The year 1991 will go down in history as the year the Soviet Union collapsed and the Berlin Wall was torn down. The Cold War had been won.
Intelligence played a critical role during the Cold War, preventing escalation to a "hot war" and preserving hope for people who struggled for freedom. But the events as we entered the 1990s signaled a fundamental change in the world for which the Intelligence Community was created.
The Intelligence Community (often referred to as the Community or the IC) is a federation of 13 Executive Branch agencies and organizations whose core was established by the National Security Act of 1947. A U.S. intelligence capability in peacetime reflected a commitment to prevent another surprise like Pearl Harbor by keeping an eye on developments like the continuing Soviet military build-up after World War II. The Act recognized the need for both civilian and military intelligence elements. These elements work closely with the National Security Council, whose mission is to advise the President with regard to integration of domestic, foreign, and military threats to national security.
The IC workforce is composed of civilian and military personnel who are part of the National Foreign Intelligence Program (NFIP) or Tactical Intelligence and Related Activities (TIARA). The Director of Central Intelligence (DCI) heads the Intelligence Community at large, as well as the Central Intelligence Agency (CIA).
Today the IC faces a world in which challenges to national security are less well known and less predictable, and those involved are less likely to behave by the gentlemanly rules of the Cold War. Intelligence work has become more difficult and dangerous. Despots, arms dealers, terrorists, drug traffickers, and ancient rival groups require different resources and different approaches.
At this same time the IC faces drawdowns in resources. It can no longer afford to prepare for worst-case scenarios. Risk management, rather than worst-case scenarios, must drive the setting of priorities and allocation of resources.
The DCI and the Deputy Secretary of Defense have just completed joint reviews of functions covered by NFIP and TIARA. These reviews track for the first time the results and costs of intelligence issues across elements of the Community. More remains to be done. The first and perhaps most important finding of the National Performance Review (NPR) is that there must be an overarching vision for the IC. The members must come together as a team working toward common goals and must realign resources and functions to make the Community most effective in a post- Cold War environment.
The second major finding of the NPR is that the Community and its customers must redefine and re-energize their relationships. The customer must become an active partner. Too often in the past, the customer accepted whatever the Community provided, not questioning capabilities or the Community's assessment of his or her needs and their priority. Potential customers either did not know of the possible role of intelligence or were put off by the burden of dealing with highly classified information. One new model is emerging in the IC's work with a panel of environmental scientists who are studying the use of classified imagery for environmental purposes.

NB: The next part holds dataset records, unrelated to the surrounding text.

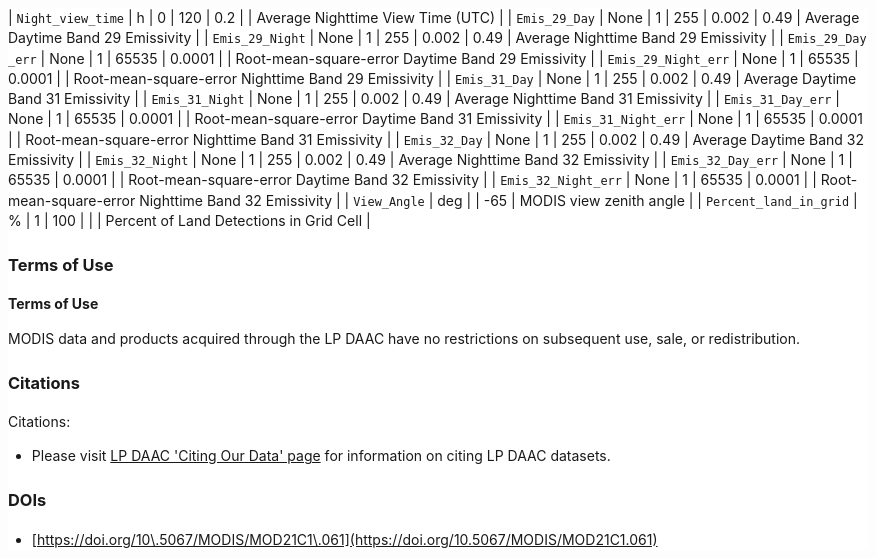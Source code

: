 | `Night_view_time` | h | 0 | 120 | 0\.2 |  | Average Nighttime View Time (UTC) |
| `Emis_29_Day` | None | 1 | 255 | 0\.002 | 0\.49 | Average Daytime Band 29 Emissivity |
| `Emis_29_Night` | None | 1 | 255 | 0\.002 | 0\.49 | Average Nighttime Band 29 Emissivity |
| `Emis_29_Day_err` | None | 1 | 65535 | 0\.0001 |  | Root\-mean\-square\-error Daytime Band 29 Emissivity |
| `Emis_29_Night_err` | None | 1 | 65535 | 0\.0001 |  | Root\-mean\-square\-error Nighttime Band 29 Emissivity |
| `Emis_31_Day` | None | 1 | 255 | 0\.002 | 0\.49 | Average Daytime Band 31 Emissivity |
| `Emis_31_Night` | None | 1 | 255 | 0\.002 | 0\.49 | Average Nighttime Band 31 Emissivity |
| `Emis_31_Day_err` | None | 1 | 65535 | 0\.0001 |  | Root\-mean\-square\-error Daytime Band 31 Emissivity |
| `Emis_31_Night_err` | None | 1 | 65535 | 0\.0001 |  | Root\-mean\-square\-error Nighttime Band 31 Emissivity |
| `Emis_32_Day` | None | 1 | 255 | 0\.002 | 0\.49 | Average Daytime Band 32 Emissivity |
| `Emis_32_Night` | None | 1 | 255 | 0\.002 | 0\.49 | Average Nighttime Band 32 Emissivity |
| `Emis_32_Day_err` | None | 1 | 65535 | 0\.0001 |  | Root\-mean\-square\-error Daytime Band 32 Emissivity |
| `Emis_32_Night_err` | None | 1 | 65535 | 0\.0001 |  | Root\-mean\-square\-error Nighttime Band 32 Emissivity |
| `View_Angle` | deg |  | \-65 | MODIS view zenith angle |
| `Percent_land_in_grid` | % | 1 | 100 |  |  | Percent of Land Detections in Grid Cell |




### Terms of Use


**Terms of Use**


MODIS data and products acquired through the LP DAAC
have no restrictions on subsequent use, sale, or redistribution.




### Citations



Citations:
* Please visit [LP DAAC 'Citing Our Data' page](https://lpdaac.usgs.gov/citing_our_data)
for information on citing LP DAAC datasets.





### DOIs


* [https://doi.org/10\.5067/MODIS/MOD21C1\.061](https://doi.org/10.5067/MODIS/MOD21C1.061)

The Community must develop new collection strategies and serve new customers. The demand for actionable intelligence is surpassing the need for reflective analytical pieces. New ways to coordinate collection strategies must be found to deal with complex multidimensional issues. Finally, collection must be better focused. In the current fiscal environment, it is crucial to balance the potential of less expensive collection disciplines while maintaining essential capabilities in expensive technical collection systems.
The relationship between collectors and analysts must mature as the Community's relationships with its customers develop. Concern about politicization of intelligence cannot be allowed to get in the way of open communication among customer, analyst, and collector. The Intelligence Community, working as a team, can ensure that alternative views are presented so that the customer can make informed choices.
The Community can enumerate many examples of its efforts to pull together as a team, particularly in support of military operations. The Joint Intelligence Center (JIC), created during the Gulf War, has become the standard response to military crises. The JIC has evolved into a permanent National Military Joint Intelligence Center with full IC participation. While the IC cannot afford a JIC for every user, various levels of IC integration into civilian policy organizations and military commands clearly enhance the value of intelligence to the customer and strengthen the Community through the dynamic feedback process.
One of the best ways to get more for the intelligence dollar and preserve key capabilities while downsizing is to share infra-structure. In addition, intelligence professionals must see themselves as partners, not representing competing interests, with common goals and a shared ultimate customer--the President of the United States. To that end, the NPR has made a number of recommendations that cross organizational boundaries and will provide more meaning to the concept of an Intelligence Community.
Finally, the Community should ensure that each IC agency performs a thorough review of its internal systems and processes. The National Performance Review looked only at Community issues. An NPR-like review at the agency level, with team members from elsewhere in the Community, can help each agency challenge conventional wisdom and push the envelope of its thinking. The bottom line is to get the stakeholders involved in change and to provide objectivity for the benefit of the whole Community.
The recommendations and actions proposed in this report should yield some indirect, long-term savings. However, since those savings would be very difficult to calculate and, in any event, could not be shown in an unclassified report, no savings estimates were developed.